As I wrote in January of 2005:
It is almost as if I was still in Boston. I think my feeling is often that of an immigrant here. I always wondered when my Russian friends friends would gravitate to Russian grocery stores and Russian newspapers and Russian music, instead of quickly embracing all that is the United States. Now I understand the disconnect. You gravitate naturally to what you know and what you like. Sometimes new business open up for a specific group of new immigrants. Perhaps Ithaca needs a Boston store with authentic Boston items (no baked beans allowed!).
So to retain my sanity in the hot summer and plan for just one scheduled visit to Boston between now and September, here are a few links to keep me aligned with Boston:
Mayor Menino (of Boston) is now podcasting! Check out the first podcast here (from June 12th): http://www.cityofboston.gov/citycast/media_files/citycast_ep1.mp3
( This edition is focused on Aim for Peace, Boston's gun buy back program, and a new anti-violence song by four talented local hip hop artists. )
MLB.com's gameday audio package: I wasn't going to buy into this, but it is just $14.95 for the whole season and you can listen to the local radio broadcast of every baseball game of the season. I bought in on Sunday night and have listened to all three of this week's broadcasts. It is wonderful beyond words to have the laptop in the kitchen here in Ithaca and have Joe and Jerry from WEEI calling the game while I prepare dinner. This is really a small investment to retain some sanity throughout this long baseball season. http://mlb.mlb.com/NASApp/mlb/mlb/subscriptions/gameday_audio.jsp
Boston.com is covering the race for governor here: http://www.boston.com/news/local/politics/candidates/governor/
My buddy is working for one of the candidates. I actually worked with / for one of the candidates in 2004, well at least he signed the checks. That was a different time, but it is fun to see the race, I wish sometimes I was still involved.
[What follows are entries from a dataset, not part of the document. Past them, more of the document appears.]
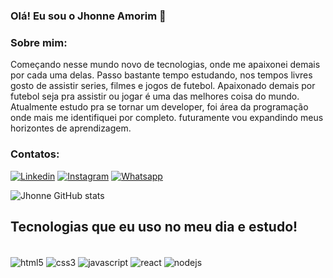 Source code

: ### Olá! Eu sou o Jhonne Amorim 👋

### Sobre mim:
Começando nesse mundo novo de tecnologias, onde me apaixonei demais por cada uma delas.
Passo bastante tempo estudando, nos tempos livres gosto de assistir series, filmes e jogos de futebol.
Apaixonado demais por futebol seja pra assistir ou jogar é uma das melhores coisa do mundo.
Atualmente estudo pra se tornar um developer, foi área da programação onde mais me identifiquei por completo. futuramente vou expandindo meus horizontes de aprendizagem.

### Contatos:

[![Linkedin](https://img.shields.io/badge/LinkedIn-0077B5?style=for-the-badge&logo=linkedin&logoColor=white)](https://www.linkedin.com/in/jhonne-amorim-oliveiraa/)
[![Instagram](https://img.shields.io/badge/Instagram-E4405F?style=for-the-badge&logo=instagram&logoColor=white)](https://www.instagram.com/jhonne_a_o/)
[![Whatsapp](https://img.shields.io/badge/WhatsApp-25D366?style=for-the-badge&logo=whatsapp&logoColor=white)](https://wa.me/5585984570274)

![Jhonne GitHub stats](https://github-readme-stats.vercel.app/api?username=JhonneAmorim&show_icons=true&theme=tokyonight)

## Tecnologias que eu uso no meu dia e estudo!
<div style="display: inline_block"><br/>
  <img align="center" alt="html5" src="https://img.shields.io/badge/HTML5-E34F26?style=for-the-badge&logo=html5&logoColor=white"/>
   <img align="center" alt="css3" src="https://img.shields.io/badge/CSS3-1572B6?style=for-the-badge&logo=css3&logoColor=white"/>
    <img align="center" alt="javascript" src="https://img.shields.io/badge/JavaScript-F7DF1E?style=for-the-badge&logo=javascript&logoColor=black"/>
     <img align="center" alt="react" src="https://img.shields.io/badge/React-20232A?style=for-the-badge&logo=react&logoColor=61DAFB"/>
      <img align="center" alt="nodejs" src="https://img.shields.io/badge/Node.js-43853D?style=for-the-badge&logo=node.js&logoColor=white"/>
</div><br/>

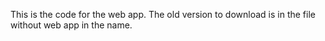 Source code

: This is the code for the web app.
The old version to download is in the file without web app in the name.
Finally, sometimes when you are here in Ithaca and the weather is just right and you are in just the right mood, drive you car around and tune into AM 1030. It is the local Boston AM news station (so you get traffic on the 3's, sports at 15 and 45 past the hour, and news throughout the day). The traffic reports won't help you when you are five hours away, but I guess you have to take what you can get from a broadcast tower that sits on top of New Hampshire's Mount Washington.
Turns out there is a Boston Themed Bar in L.A. called "Sonny McLean's" - http://www.sonnymcleans.com/index.htm
And another one in NYC called Boston 212 - http://www.boston212.com/
Posted by: Dave | Jun 22, 2006 at 10:20 AM
On a clear summer night I too can listen to WBZ, great in the winter for the Bruins games! I bought the MLB radio package at the begining of the season and love it too! NHL.com gives free radio brodcasts of every NHL game too. I found a FM radio transmitter on ebay for $25. It makes any FM radio a wireless speaker for you computer. When I have it up and running any radio within the house in backyard area tuned to 106.9 (an open channel here) will let me listn to the Sox! Cool little device. go SOX!!! 6 in a row!